# [WORK INSTRUCTIONS]
Each line below from the line with "# Fetch blog by" to the line with "BRIDGE is a" must be copied exactly, including those two, and no picture may appear in the copy.
:: EXERCISE DATA
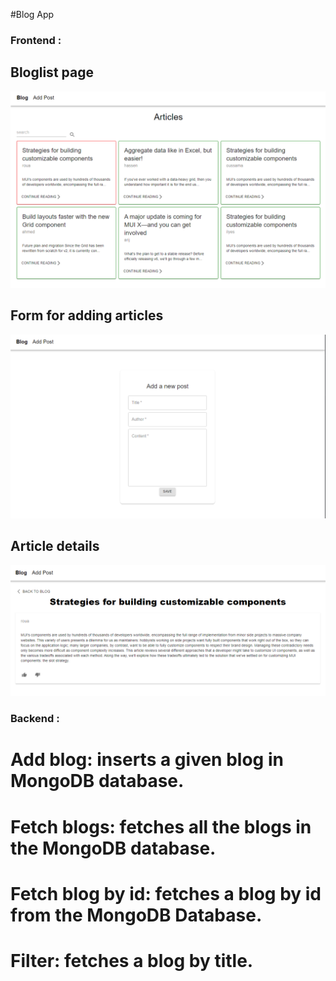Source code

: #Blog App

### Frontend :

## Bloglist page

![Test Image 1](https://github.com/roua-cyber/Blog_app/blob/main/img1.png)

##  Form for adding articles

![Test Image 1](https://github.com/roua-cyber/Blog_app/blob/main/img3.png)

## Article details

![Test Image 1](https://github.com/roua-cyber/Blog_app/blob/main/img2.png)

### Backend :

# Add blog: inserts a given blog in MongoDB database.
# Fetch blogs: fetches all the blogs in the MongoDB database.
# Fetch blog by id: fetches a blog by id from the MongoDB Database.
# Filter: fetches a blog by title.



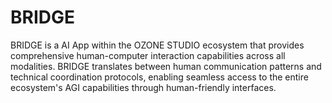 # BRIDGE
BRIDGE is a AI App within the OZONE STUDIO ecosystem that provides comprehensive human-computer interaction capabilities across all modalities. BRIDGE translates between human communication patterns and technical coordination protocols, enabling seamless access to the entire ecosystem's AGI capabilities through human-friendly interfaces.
::::
:: EXERCISE DATA
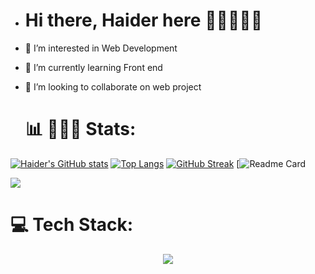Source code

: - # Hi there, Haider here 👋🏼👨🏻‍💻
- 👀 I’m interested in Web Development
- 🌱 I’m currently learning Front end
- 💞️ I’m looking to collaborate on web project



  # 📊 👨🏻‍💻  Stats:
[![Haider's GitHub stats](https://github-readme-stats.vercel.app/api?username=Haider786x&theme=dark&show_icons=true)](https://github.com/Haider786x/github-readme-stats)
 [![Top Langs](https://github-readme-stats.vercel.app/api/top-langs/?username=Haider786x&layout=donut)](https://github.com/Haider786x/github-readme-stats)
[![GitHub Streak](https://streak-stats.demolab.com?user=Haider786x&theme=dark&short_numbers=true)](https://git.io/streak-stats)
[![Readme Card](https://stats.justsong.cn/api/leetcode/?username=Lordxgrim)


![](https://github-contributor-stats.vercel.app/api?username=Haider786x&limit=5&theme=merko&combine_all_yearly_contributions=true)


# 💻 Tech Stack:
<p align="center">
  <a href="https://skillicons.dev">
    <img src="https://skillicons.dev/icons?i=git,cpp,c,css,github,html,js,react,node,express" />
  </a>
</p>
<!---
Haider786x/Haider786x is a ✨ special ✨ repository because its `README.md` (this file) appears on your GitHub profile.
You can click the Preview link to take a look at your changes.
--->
::::
:: EXERCISE DATA
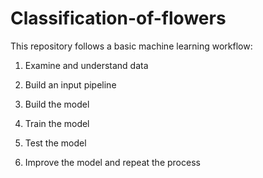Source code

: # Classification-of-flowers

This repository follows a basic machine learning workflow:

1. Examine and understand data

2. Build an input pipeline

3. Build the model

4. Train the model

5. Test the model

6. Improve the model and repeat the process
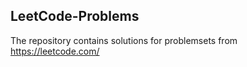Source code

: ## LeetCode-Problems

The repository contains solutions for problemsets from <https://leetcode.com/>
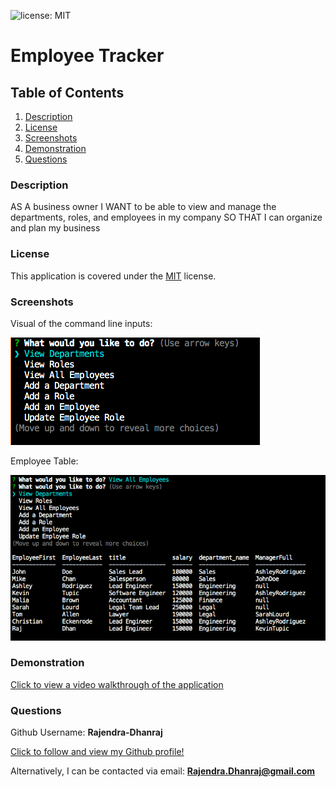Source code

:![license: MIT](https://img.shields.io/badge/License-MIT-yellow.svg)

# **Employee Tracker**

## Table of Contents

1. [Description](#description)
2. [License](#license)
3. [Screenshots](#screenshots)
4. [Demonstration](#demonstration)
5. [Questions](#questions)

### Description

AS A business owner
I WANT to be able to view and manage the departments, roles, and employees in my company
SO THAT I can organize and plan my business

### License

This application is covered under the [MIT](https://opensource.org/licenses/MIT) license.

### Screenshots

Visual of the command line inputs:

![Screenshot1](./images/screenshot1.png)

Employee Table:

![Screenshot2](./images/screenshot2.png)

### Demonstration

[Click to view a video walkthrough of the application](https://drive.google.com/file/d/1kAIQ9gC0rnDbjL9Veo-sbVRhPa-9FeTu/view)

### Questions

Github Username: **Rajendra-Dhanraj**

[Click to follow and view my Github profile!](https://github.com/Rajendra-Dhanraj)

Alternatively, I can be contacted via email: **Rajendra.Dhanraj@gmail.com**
::::
# [WORKED SOLUTION]
# Fetch blog by id: fetches a blog by id from the MongoDB Database.
# Filter: fetches a blog by title.



 # BRIDGE
BRIDGE is a AI App within the OZONE STUDIO ecosystem that provides comprehensive human-computer interaction capabilities across all modalities. BRIDGE translates between human communication patterns and technical coordination protocols, enabling seamless access to the entire ecosystem's AGI capabilities through human-friendly interfaces.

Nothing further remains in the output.